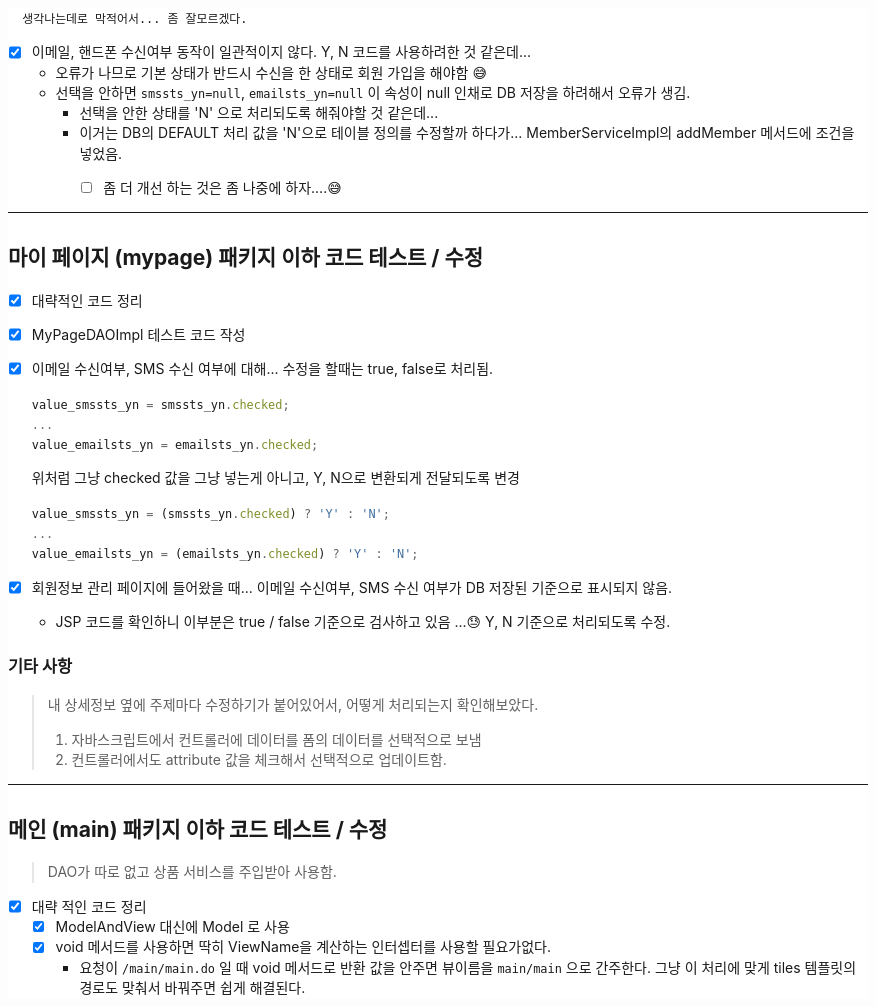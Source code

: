       생각나는데로 막적어서... 좀 잘모르겠다.

- [x] 이메일, 핸드폰 수신여부 동작이 일관적이지 않다. Y, N 코드를 사용하려한 것 같은데... 
  * 오류가 나므로 기본 상태가 반드시 수신을 한 상태로 회원 가입을 해야함 😅
  * 선택을 안하면 `smssts_yn=null`,  `emailsts_yn=null`  이 속성이 null 인채로 DB 저장을 하려해서 오류가 생김.
    * 선택을 안한 상태를 'N' 으로 처리되도록 해줘야할 것 같은데...
    * 이거는 DB의 DEFAULT 처리 값을 'N'으로 테이블 정의를 수정할까 하다가... MemberServiceImpl의 addMember 메서드에 조건을 넣었음.
      - [ ] 좀 더 개선 하는 것은 좀 나중에 하자....😅



---

## 마이 페이지 (mypage) 패키지 이하 코드 테스트 / 수정

- [x] 대략적인 코드 정리

- [x] MyPageDAOImpl 테스트 코드 작성

- [x] 이메일 수신여부, SMS 수신 여부에 대해... 수정을 할때는 true, false로 처리됨.

  ```js
  value_smssts_yn = smssts_yn.checked;
  ...
  value_emailsts_yn = emailsts_yn.checked;
  ```
  위처럼 그냥 checked 값을 그냥 넣는게 아니고, Y, N으로 변환되게 전달되도록 변경
  ```js
  value_smssts_yn = (smssts_yn.checked) ? 'Y' : 'N';
  ...
  value_emailsts_yn = (emailsts_yn.checked) ? 'Y' : 'N';
  ```

- [x] 회원정보 관리 페이지에 들어왔을 때...  이메일 수신여부, SMS 수신 여부가 DB 저장된 기준으로 표시되지 않음.

  * JSP 코드를 확인하니 이부분은 true / false 기준으로 검사하고 있음 ...😓 Y, N 기준으로 처리되도록 수정.

### 기타 사항

> 내 상세정보 옆에 주제마다 수정하기가 붙어있어서, 어떻게 처리되는지 확인해보았다.
>
> 1. 자바스크립트에서 컨트롤러에 데이터를 폼의 데이터를 선택적으로 보냄
> 2. 컨트롤러에서도 attribute 값을 체크해서 선택적으로 업데이트함.



---

## 메인 (main) 패키지 이하 코드 테스트 / 수정

> DAO가 따로 없고 상품 서비스를 주입받아 사용함.

- [x] 대략 적인 코드 정리
  - [x] ModelAndView 대신에 Model 로 사용
  - [x] void 메서드를 사용하면 딱히 ViewName을 계산하는 인터셉터를 사용할 필요가없다.
    * 요청이 `/main/main.do` 일 때 void 메서드로 반환 값을 안주면 뷰이름을 `main/main` 으로 간주한다. 그냥 이 처리에 맞게 tiles 템플릿의 경로도 맞춰서 바꿔주면 쉽게 해결된다.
━━━━━━━━━━━━━━━━
#### PROBLEM DESCRIPTION
Nothing but the text is wanted: repeat the data above exactly, without its images.

#### RESULT OF THE EXERCISE
Source code

:       생각나는데로 막적어서... 좀 잘모르겠다.

- [x] 이메일, 핸드폰 수신여부 동작이 일관적이지 않다. Y, N 코드를 사용하려한 것 같은데... 
  * 오류가 나므로 기본 상태가 반드시 수신을 한 상태로 회원 가입을 해야함 😅
  * 선택을 안하면 `smssts_yn=null`,  `emailsts_yn=null`  이 속성이 null 인채로 DB 저장을 하려해서 오류가 생김.
    * 선택을 안한 상태를 'N' 으로 처리되도록 해줘야할 것 같은데...
    * 이거는 DB의 DEFAULT 처리 값을 'N'으로 테이블 정의를 수정할까 하다가... MemberServiceImpl의 addMember 메서드에 조건을 넣었음.
      - [ ] 좀 더 개선 하는 것은 좀 나중에 하자....😅



---

## 마이 페이지 (mypage) 패키지 이하 코드 테스트 / 수정

- [x] 대략적인 코드 정리

- [x] MyPageDAOImpl 테스트 코드 작성

- [x] 이메일 수신여부, SMS 수신 여부에 대해... 수정을 할때는 true, false로 처리됨.

  ```js
  value_smssts_yn = smssts_yn.checked;
  ...
  value_emailsts_yn = emailsts_yn.checked;
  ```
  위처럼 그냥 checked 값을 그냥 넣는게 아니고, Y, N으로 변환되게 전달되도록 변경
  ```js
  value_smssts_yn = (smssts_yn.checked) ? 'Y' : 'N';
  ...
  value_emailsts_yn = (emailsts_yn.checked) ? 'Y' : 'N';
  ```

- [x] 회원정보 관리 페이지에 들어왔을 때...  이메일 수신여부, SMS 수신 여부가 DB 저장된 기준으로 표시되지 않음.

  * JSP 코드를 확인하니 이부분은 true / false 기준으로 검사하고 있음 ...😓 Y, N 기준으로 처리되도록 수정.

### 기타 사항

> 내 상세정보 옆에 주제마다 수정하기가 붙어있어서, 어떻게 처리되는지 확인해보았다.
>
> 1. 자바스크립트에서 컨트롤러에 데이터를 폼의 데이터를 선택적으로 보냄
> 2. 컨트롤러에서도 attribute 값을 체크해서 선택적으로 업데이트함.



---

## 메인 (main) 패키지 이하 코드 테스트 / 수정

> DAO가 따로 없고 상품 서비스를 주입받아 사용함.

- [x] 대략 적인 코드 정리
  - [x] ModelAndView 대신에 Model 로 사용
  - [x] void 메서드를 사용하면 딱히 ViewName을 계산하는 인터셉터를 사용할 필요가없다.
    * 요청이 `/main/main.do` 일 때 void 메서드로 반환 값을 안주면 뷰이름을 `main/main` 으로 간주한다. 그냥 이 처리에 맞게 tiles 템플릿의 경로도 맞춰서 바꿔주면 쉽게 해결된다.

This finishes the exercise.